Information -

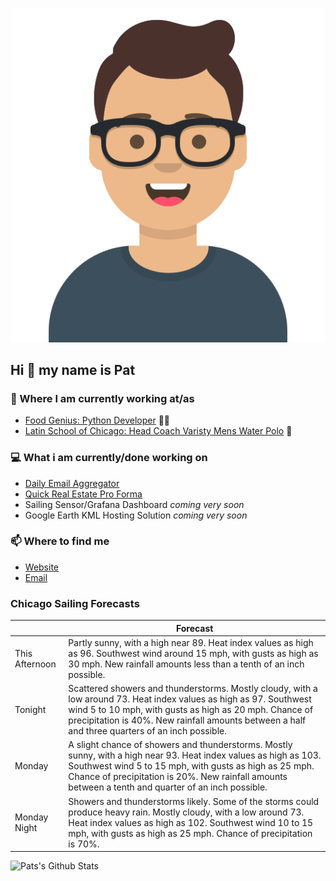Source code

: [![Social banner for p-j-falconer](https://raw.githubusercontent.com/P-J-FALCONER/P-J-FALCONER/master/assets/avataaars.svg)](https://patfalconer.com/)
## Hi :wave: my name is Pat

### 💼 Where I am currently working at/as
- [Food Genius: Python Developer](https://getfoodgenius.com/) 🍔🐍
- [Latin School of Chicago: Head Coach Varisty Mens Water Polo](https://www.latinschool.org/) 🤽


### 💻 What i am currently/done working on
 - [Daily Email Aggregator](https://github.com/P-J-FALCONER/dott_daily_mail)
 - [Quick Real Estate Pro Forma](https://github.com/P-J-FALCONER/henry)
 - Sailing Sensor/Grafana Dashboard *coming very soon*
 - Google Earth KML Hosting Solution *coming very soon*

### 📫 Where to find me
 - [Website](https://patfalconer.com/)
 - [Email](mailto:patrick.j.falconer@gmail.com)


### Chicago Sailing Forecasts
|   | Forecast  |
|---|---|
| This Afternoon | Partly sunny, with a high near 89. Heat index values as high as 96. Southwest wind around 15 mph, with gusts as high as 30 mph. New rainfall amounts less than a tenth of an inch possible. |
| Tonight | Scattered showers and thunderstorms. Mostly cloudy, with a low around 73. Heat index values as high as 97. Southwest wind 5 to 10 mph, with gusts as high as 20 mph. Chance of precipitation is 40%. New rainfall amounts between a half and three quarters of an inch possible. |
| Monday | A slight chance of showers and thunderstorms. Mostly sunny, with a high near 93. Heat index values as high as 103. Southwest wind 5 to 15 mph, with gusts as high as 25 mph. Chance of precipitation is 20%. New rainfall amounts between a tenth and quarter of an inch possible. |
| Monday Night | Showers and thunderstorms likely. Some of the storms could produce heavy rain. Mostly cloudy, with a low around 73. Heat index values as high as 102. Southwest wind 10 to 15 mph, with gusts as high as 25 mph. Chance of precipitation is 70%. |

![Pats's Github Stats](https://github-readme-stats.vercel.app/api?username=p-j-falconer&show_icons=true&theme=radical)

How to complete this task -
Wherever a line in the entries above holds "very", copy that line.

Task answer -
 - Sailing Sensor/Grafana Dashboard *coming very soon*
 - Google Earth KML Hosting Solution *coming very soon*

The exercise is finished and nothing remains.